It was last modified on: 2020-07-07
 By Daphne  Snowmoon. Melee Chess (Veritas). There are only pieces that move only 1 or 2 squares.[All Comments] [Add Comment or Rating]
H. G. Muller wrote on 2020-07-13 UTC

You can click on the 'move' header of the piece table to switch that column between displaying the Betza notation for the move, and the piece value. But you should not take the values too seriously. For one, they are estimates for the value the piece would have in a game without piece drops. When pieces can be dropped this tends to push the values closer together, as even the pieces with very low mobility can easily be transported to remote locations where they deliver threats immediately by dropping them. Also, with piece drops the promoted value has more impact, because pieces tend to be dropped in the zone, and then promote very easily.

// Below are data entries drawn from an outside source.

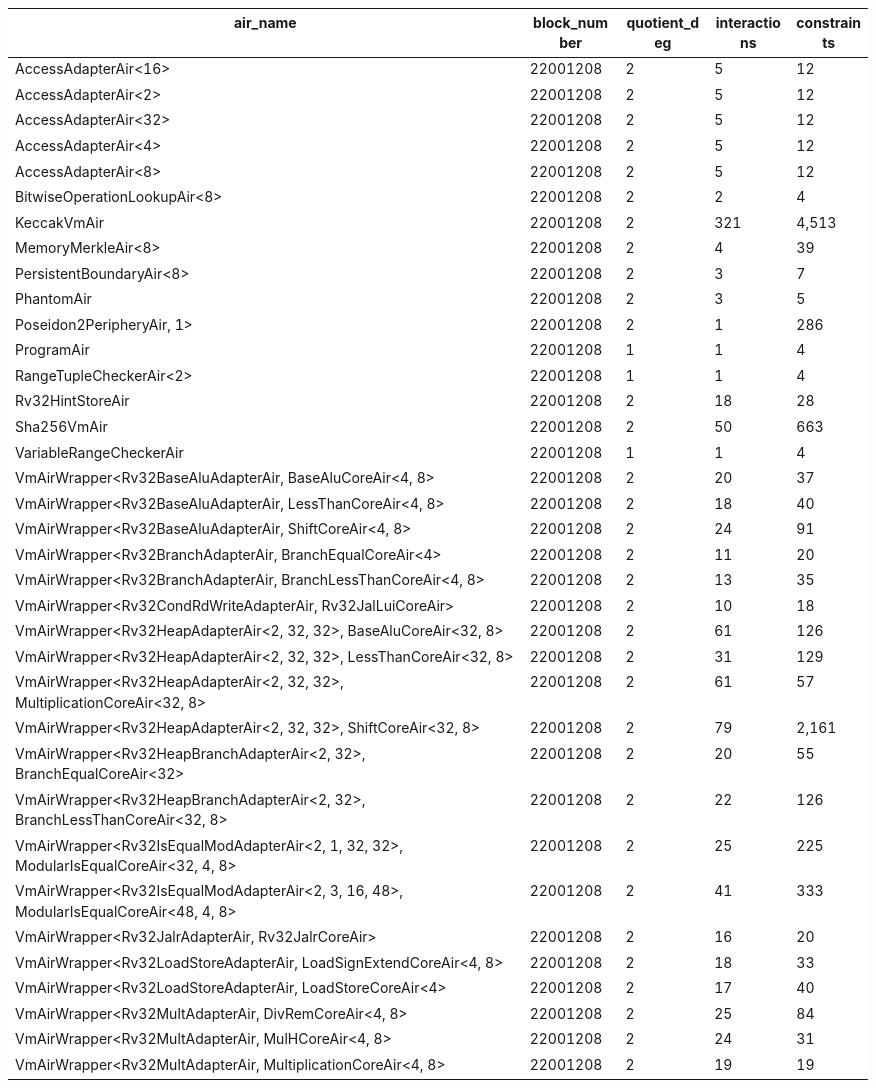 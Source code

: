 | air_name | block_number | quotient_deg | interactions | constraints |
| --- | --- | --- | --- | --- |
| AccessAdapterAir<16> | 22001208 | 2 | 5 | 12 | 
| AccessAdapterAir<2> | 22001208 | 2 | 5 | 12 | 
| AccessAdapterAir<32> | 22001208 | 2 | 5 | 12 | 
| AccessAdapterAir<4> | 22001208 | 2 | 5 | 12 | 
| AccessAdapterAir<8> | 22001208 | 2 | 5 | 12 | 
| BitwiseOperationLookupAir<8> | 22001208 | 2 | 2 | 4 | 
| KeccakVmAir | 22001208 | 2 | 321 | 4,513 | 
| MemoryMerkleAir<8> | 22001208 | 2 | 4 | 39 | 
| PersistentBoundaryAir<8> | 22001208 | 2 | 3 | 7 | 
| PhantomAir | 22001208 | 2 | 3 | 5 | 
| Poseidon2PeripheryAir<BabyBearParameters>, 1> | 22001208 | 2 | 1 | 286 | 
| ProgramAir | 22001208 | 1 | 1 | 4 | 
| RangeTupleCheckerAir<2> | 22001208 | 1 | 1 | 4 | 
| Rv32HintStoreAir | 22001208 | 2 | 18 | 28 | 
| Sha256VmAir | 22001208 | 2 | 50 | 663 | 
| VariableRangeCheckerAir | 22001208 | 1 | 1 | 4 | 
| VmAirWrapper<Rv32BaseAluAdapterAir, BaseAluCoreAir<4, 8> | 22001208 | 2 | 20 | 37 | 
| VmAirWrapper<Rv32BaseAluAdapterAir, LessThanCoreAir<4, 8> | 22001208 | 2 | 18 | 40 | 
| VmAirWrapper<Rv32BaseAluAdapterAir, ShiftCoreAir<4, 8> | 22001208 | 2 | 24 | 91 | 
| VmAirWrapper<Rv32BranchAdapterAir, BranchEqualCoreAir<4> | 22001208 | 2 | 11 | 20 | 
| VmAirWrapper<Rv32BranchAdapterAir, BranchLessThanCoreAir<4, 8> | 22001208 | 2 | 13 | 35 | 
| VmAirWrapper<Rv32CondRdWriteAdapterAir, Rv32JalLuiCoreAir> | 22001208 | 2 | 10 | 18 | 
| VmAirWrapper<Rv32HeapAdapterAir<2, 32, 32>, BaseAluCoreAir<32, 8> | 22001208 | 2 | 61 | 126 | 
| VmAirWrapper<Rv32HeapAdapterAir<2, 32, 32>, LessThanCoreAir<32, 8> | 22001208 | 2 | 31 | 129 | 
| VmAirWrapper<Rv32HeapAdapterAir<2, 32, 32>, MultiplicationCoreAir<32, 8> | 22001208 | 2 | 61 | 57 | 
| VmAirWrapper<Rv32HeapAdapterAir<2, 32, 32>, ShiftCoreAir<32, 8> | 22001208 | 2 | 79 | 2,161 | 
| VmAirWrapper<Rv32HeapBranchAdapterAir<2, 32>, BranchEqualCoreAir<32> | 22001208 | 2 | 20 | 55 | 
| VmAirWrapper<Rv32HeapBranchAdapterAir<2, 32>, BranchLessThanCoreAir<32, 8> | 22001208 | 2 | 22 | 126 | 
| VmAirWrapper<Rv32IsEqualModAdapterAir<2, 1, 32, 32>, ModularIsEqualCoreAir<32, 4, 8> | 22001208 | 2 | 25 | 225 | 
| VmAirWrapper<Rv32IsEqualModAdapterAir<2, 3, 16, 48>, ModularIsEqualCoreAir<48, 4, 8> | 22001208 | 2 | 41 | 333 | 
| VmAirWrapper<Rv32JalrAdapterAir, Rv32JalrCoreAir> | 22001208 | 2 | 16 | 20 | 
| VmAirWrapper<Rv32LoadStoreAdapterAir, LoadSignExtendCoreAir<4, 8> | 22001208 | 2 | 18 | 33 | 
| VmAirWrapper<Rv32LoadStoreAdapterAir, LoadStoreCoreAir<4> | 22001208 | 2 | 17 | 40 | 
| VmAirWrapper<Rv32MultAdapterAir, DivRemCoreAir<4, 8> | 22001208 | 2 | 25 | 84 | 
| VmAirWrapper<Rv32MultAdapterAir, MulHCoreAir<4, 8> | 22001208 | 2 | 24 | 31 | 
| VmAirWrapper<Rv32MultAdapterAir, MultiplicationCoreAir<4, 8> | 22001208 | 2 | 19 | 19 |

Even in games without drops some of the well-known piece values are wrong. (E.g. the Archbishop.) Amazingly enough the ratio of the values of the orthodox pieces seems very reasonable. But the algorithm is based on (smartly weighted) average mobility only, and it does not recognize handicaps such as color binding, or worse forms of area binding. So it would likely over-estimate the value of, say, an Alibaba. That the value of a FIDE Pawn it gets is reasonable is probably just a coincidence, because it ignores the latent value due to the promotability, but also does not realize the Pawn is bound to a single file. These errors seem to largely cancel each other.

The Diagram's AI is not intended to be an analysis tool for piece-value determination; its purpose is to act as a not-too-stupid sparring partner for somewhat experienced chess players who just learned the rules of a new variant. Very accurat piece values are not needed for that purpose. That it can show the values at all was mainly for debugging purposes.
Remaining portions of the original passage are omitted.